BEGIN AVAILABLE DATA

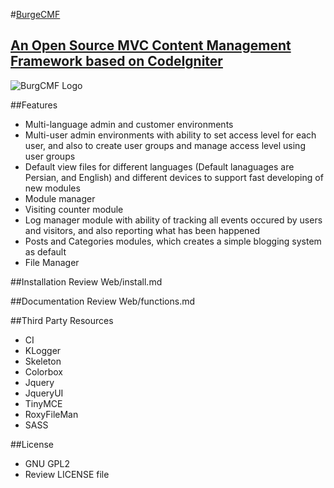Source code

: #[BurgeCMF](http://burge.ir/category-3/BurgeCMF)
##	[An Open Source MVC Content Management Framework based on CodeIgniter](http://burge.ir/category-3/BurgeCMF)

![BurgCMF Logo](http://burge.ir/upload/cat-3-BurgeCMF/logo_back_white.jpg)

##Features
* Multi-language admin and customer environments
* Multi-user admin environments with ability to set access level for each user, and also to create user groups and manage access level using user groups
* Default view files for different languages (Default lanaguages are Persian, and English) and different devices to support fast developing of new modules
* Module manager
* Visiting counter module 
* Log manager module with ability of tracking all events occured by users and visitors, and also reporting what has been happened
* Posts and Categories modules, which creates a simple blogging system as default
* File Manager

##Installation
Review Web/install.md

##Documentation
Review Web/functions.md 

##Third Party Resources
* CI
* KLogger
* Skeleton 
* Colorbox
* Jquery
* JqueryUI 
* TinyMCE  
* RoxyFileMan 
* SASS

##License
* GNU GPL2
* Review LICENSE file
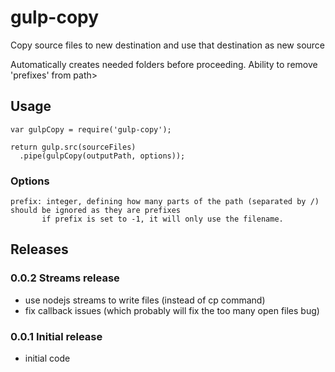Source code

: # gulp-copy

Copy source files to new destination and use that destination as new source

Automatically creates needed folders before proceeding. Ability to remove 'prefixes' from path>

## Usage
    var gulpCopy = require('gulp-copy');

    return gulp.src(sourceFiles)
      .pipe(gulpCopy(outputPath, options));
      
### Options
  
    prefix: integer, defining how many parts of the path (separated by /) should be ignored as they are prefixes
           if prefix is set to -1, it will only use the filename. 


## Releases

### 0.0.2 Streams release
* use nodejs streams to write files (instead of cp command)
* fix callback issues (which probably will fix the too many open files bug)

### 0.0.1 Initial release
* initial code
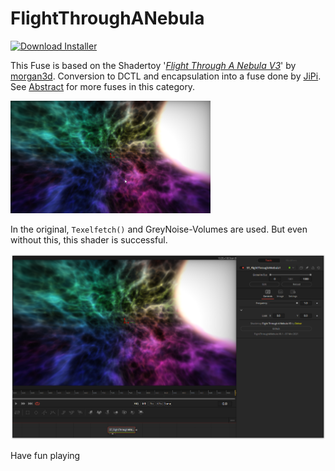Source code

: # FlightThroughANebula
<a href="FlightThroughANebula-Installer.lua" download><img alt="Download Installer" src="https://img.shields.io/static/v1?label=Download&message=FlightThroughANebula-Installer.lua&color=blue" /></a>

This Fuse is based on the Shadertoy '_[Flight Through A Nebula V3](https://www.shadertoy.com/view/tsK3Rd)_' by [morgan3d](https://www.shadertoy.com/user/morgan3d). Conversion to DCTL and encapsulation into a fuse done by [JiPi](../../Site/Profiles/JiPi.md). See [Abstract](README.md) for more fuses in this category.

[![FlightThroughANebula Thumbnail](FlightThroughANebula.png)](https://www.shadertoy.com/view/tsK3Rd "View on Shadertoy.com")



<!-- +++ DO NOT REMOVE THIS COMMENT +++ DO NOT ADD OR EDIT ANY TEXT BEFORE THIS LINE +++ IT WOULD BE A REALLY BAD IDEA +++ -->

In the original, `Texelfetch()` and GreyNoise-Volumes are used. But even without this, this shader is successful.

[![FlightThroughANebula](FlightThroughANebula_screenshot.png)](FlightThroughANebula.fuse)



Have fun playing

<!-- +++ DO NOT REMOVE THIS COMMENT +++ DO NOT EDIT ANY TEXT THAT COMES AFTER THIS LINE +++ TRUST ME: JUST DON'T DO IT +++ -->

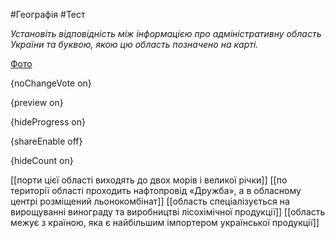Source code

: #Географія #Тест

*Установіть відповідність між інформацією про адміністративну область України та буквою, якою цю область позначено на карті.*

[Фото](https://zno.osvita.ua//doc/images/znotest/29/2941/163534_50.jpg)

{noChangeVote on}

{preview on}

{hideProgress on}

{shareEnable off}

{hideCount on}

[[порти цієї області виходять до двох морів і великої річки]]
[[по території області проходить нафтопровід «Дружба», а в обласному центрі розміщений льонокомбінат]]
[[область спеціалізується на вирощуванні винограду та виробництві лісохімічної продукції]]
[[область межує з країною, яка є найбільшим імпортером української продукції]]
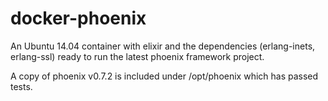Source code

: # docker-phoenix #

An Ubuntu 14.04 container with elixir and the dependencies (erlang-inets, erlang-ssl)
ready to run the latest phoenix framework project.

A copy of phoenix v0.7.2 is included under /opt/phoenix which has passed tests.
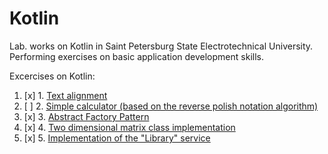 # Kotlin
Lab. works on Kotlin in Saint Petersburg State Electrotechnical University. Performing exercises on basic application development skills.

Excercises on Kotlin:

1. [x] 1. [Text alignment](https://github.com/GonarchX/kotlin-course/tree/master/1-lab)
2. [ ] 2. [Simple calculator (based on the reverse polish notation algorithm)](https://github.com/GonarchX/kotlin-course/tree/master/2-lab)
3. [x] 3. [Abstract Factory Pattern](https://github.com/GonarchX/kotlin-course/tree/master/3-lab)
4. [x] 4. [Two dimensional matrix class implementation](https://github.com/GonarchX/kotlin-course/tree/master/4-lab)
5. [x] 5. [Implementation of the "Library" service](https://github.com/GonarchX/kotlin-course/tree/master/5-lab)
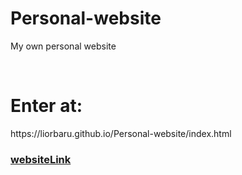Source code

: <h1>Personal-website</h1>
<p> My own personal website</p>
<br>
<h1>Enter at:</h1>
<p>https://liorbaru.github.io/Personal-website/index.html </p>
<a href="https://liorbaru.github.io/Personal-website/index.html"> <h3>websiteLink</h3></a>

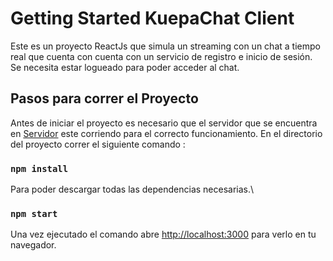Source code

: # Getting Started KuepaChat Client

Este es un proyecto ReactJs que simula un streaming con un chat a tiempo real que cuenta con cuenta con un servicio de registro e inicio de sesión.
Se necesita estar logueado para poder acceder al chat.

## Pasos para correr el Proyecto

Antes de iniciar el proyecto es necesario que el servidor que se encuentra en [Servidor](https://github.com/marvinel/KuepaChat_Server) este corriendo para el correcto funcionamiento.
En el directorio del proyecto correr el siguiente comando :


### `npm install`

Para poder descargar todas las dependencias necesarias.\

### `npm start`

Una vez ejecutado el comando abre [http://localhost:3000](http://localhost:3000) para verlo en tu navegador.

END AVAILABLE DATA

**PROBLEM TO WORK ON:**
Word for word, restate all of the records. Exclude the pictures.

**EXERCISE RESPONSE:**
Source code

: #[BurgeCMF](http://burge.ir/category-3/BurgeCMF)
##	[An Open Source MVC Content Management Framework based on CodeIgniter](http://burge.ir/category-3/BurgeCMF)

![BurgCMF Logo](http://burge.ir/upload/cat-3-BurgeCMF/logo_back_white.jpg)

##Features
* Multi-language admin and customer environments
* Multi-user admin environments with ability to set access level for each user, and also to create user groups and manage access level using user groups
* Default view files for different languages (Default lanaguages are Persian, and English) and different devices to support fast developing of new modules
* Module manager
* Visiting counter module 
* Log manager module with ability of tracking all events occured by users and visitors, and also reporting what has been happened
* Posts and Categories modules, which creates a simple blogging system as default
* File Manager

##Installation
Review Web/install.md

##Documentation
Review Web/functions.md 

##Third Party Resources
* CI
* KLogger
* Skeleton 
* Colorbox
* Jquery
* JqueryUI 
* TinyMCE  
* RoxyFileMan 
* SASS

##License
* GNU GPL2
* Review LICENSE file
Source code

: # gulp-copy

Copy source files to new destination and use that destination as new source

Automatically creates needed folders before proceeding. Ability to remove 'prefixes' from path>

## Usage
    var gulpCopy = require('gulp-copy');

    return gulp.src(sourceFiles)
      .pipe(gulpCopy(outputPath, options));
      
### Options
  
    prefix: integer, defining how many parts of the path (separated by /) should be ignored as they are prefixes
           if prefix is set to -1, it will only use the filename. 


## Releases

### 0.0.2 Streams release
* use nodejs streams to write files (instead of cp command)
* fix callback issues (which probably will fix the too many open files bug)

### 0.0.1 Initial release
* initial code
Source code

: # FlightThroughANebula
<a href="FlightThroughANebula-Installer.lua" download><img alt="Download Installer" src="https://img.shields.io/static/v1?label=Download&message=FlightThroughANebula-Installer.lua&color=blue" /></a>

This Fuse is based on the Shadertoy '_[Flight Through A Nebula V3](https://www.shadertoy.com/view/tsK3Rd)_' by [morgan3d](https://www.shadertoy.com/user/morgan3d). Conversion to DCTL and encapsulation into a fuse done by [JiPi](../../Site/Profiles/JiPi.md). See [Abstract](README.md) for more fuses in this category.

[![FlightThroughANebula Thumbnail](FlightThroughANebula.png)](https://www.shadertoy.com/view/tsK3Rd "View on Shadertoy.com")



<!-- +++ DO NOT REMOVE THIS COMMENT +++ DO NOT ADD OR EDIT ANY TEXT BEFORE THIS LINE +++ IT WOULD BE A REALLY BAD IDEA +++ -->

In the original, `Texelfetch()` and GreyNoise-Volumes are used. But even without this, this shader is successful.

[![FlightThroughANebula](FlightThroughANebula_screenshot.png)](FlightThroughANebula.fuse)



Have fun playing

<!-- +++ DO NOT REMOVE THIS COMMENT +++ DO NOT EDIT ANY TEXT THAT COMES AFTER THIS LINE +++ TRUST ME: JUST DON'T DO IT +++ -->

Source code

: #Географія #Тест

*Установіть відповідність між інформацією про адміністративну область України та буквою, якою цю область позначено на карті.*

[Фото](https://zno.osvita.ua//doc/images/znotest/29/2941/163534_50.jpg)

{noChangeVote on}

{preview on}

{hideProgress on}

{shareEnable off}

{hideCount on}

[[порти цієї області виходять до двох морів і великої річки]]
[[по території області проходить нафтопровід «Дружба», а в обласному центрі розміщений льонокомбінат]]
[[область спеціалізується на вирощуванні винограду та виробництві лісохімічної продукції]]
[[область межує з країною, яка є найбільшим імпортером української продукції]]
Source code

: # docker-phoenix #

An Ubuntu 14.04 container with elixir and the dependencies (erlang-inets, erlang-ssl)
ready to run the latest phoenix framework project.

A copy of phoenix v0.7.2 is included under /opt/phoenix which has passed tests.
 # Kotlin
Lab. works on Kotlin in Saint Petersburg State Electrotechnical University. Performing exercises on basic application development skills.

Excercises on Kotlin:

1. [x] 1. [Text alignment](https://github.com/GonarchX/kotlin-course/tree/master/1-lab)
2. [ ] 2. [Simple calculator (based on the reverse polish notation algorithm)](https://github.com/GonarchX/kotlin-course/tree/master/2-lab)
3. [x] 3. [Abstract Factory Pattern](https://github.com/GonarchX/kotlin-course/tree/master/3-lab)
4. [x] 4. [Two dimensional matrix class implementation](https://github.com/GonarchX/kotlin-course/tree/master/4-lab)
5. [x] 5. [Implementation of the "Library" service](https://github.com/GonarchX/kotlin-course/tree/master/5-lab)
Source code

: <h1>Personal-website</h1>
<p> My own personal website</p>
<br>
<h1>Enter at:</h1>
<p>https://liorbaru.github.io/Personal-website/index.html </p>
<a href="https://liorbaru.github.io/Personal-website/index.html"> <h3>websiteLink</h3></a>

Source code

: # Getting Started KuepaChat Client

Este es un proyecto ReactJs que simula un streaming con un chat a tiempo real que cuenta con cuenta con un servicio de registro e inicio de sesión.
Se necesita estar logueado para poder acceder al chat.

## Pasos para correr el Proyecto

Antes de iniciar el proyecto es necesario que el servidor que se encuentra en [Servidor](https://github.com/marvinel/KuepaChat_Server) este corriendo para el correcto funcionamiento.
En el directorio del proyecto correr el siguiente comando :


### `npm install`

Para poder descargar todas las dependencias necesarias.\

### `npm start`

Una vez ejecutado el comando abre [http://localhost:3000](http://localhost:3000) para verlo en tu navegador.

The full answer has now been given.